* **Task instructions**
Produce a verbatim copy of the data below that contains no pictures.

----- Records supplied

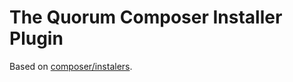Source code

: # The Quorum Composer Installer Plugin

Based on [composer/instalers](https://github.com/composer/installers).
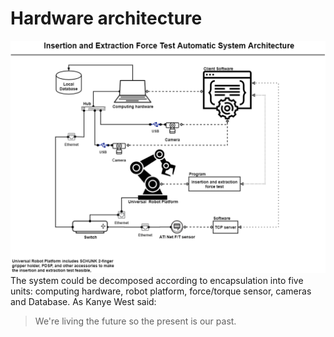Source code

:# Hardware architecture
![image 1](https://github.com/VolcanHuang/Project_Demo/blob/main/RRP%20project/Insertion%20and%20Extraction%20Force%20Test%20Automation%20System/Sytem%20Architecture/Hardware%20architecture/System%20architecture.png)
The system could be decomposed according to encapsulation into five units: computing hardware, robot platform, force/torque sensor, cameras and Database.
As Kanye West said:

> We're living the future so
> the present is our past.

----------

* **Exercise output**
Source code

: # The Quorum Composer Installer Plugin

Based on [composer/instalers](https://github.com/composer/installers).
Source code

:# Hardware architecture
![image 1](https://github.com/VolcanHuang/Project_Demo/blob/main/RRP%20project/Insertion%20and%20Extraction%20Force%20Test%20Automation%20System/Sytem%20Architecture/Hardware%20architecture/System%20architecture.png)
The system could be decomposed according to encapsulation into five units: computing hardware, robot platform, force/torque sensor, cameras and Database.
As Kanye West said:

> We're living the future so
> the present is our past.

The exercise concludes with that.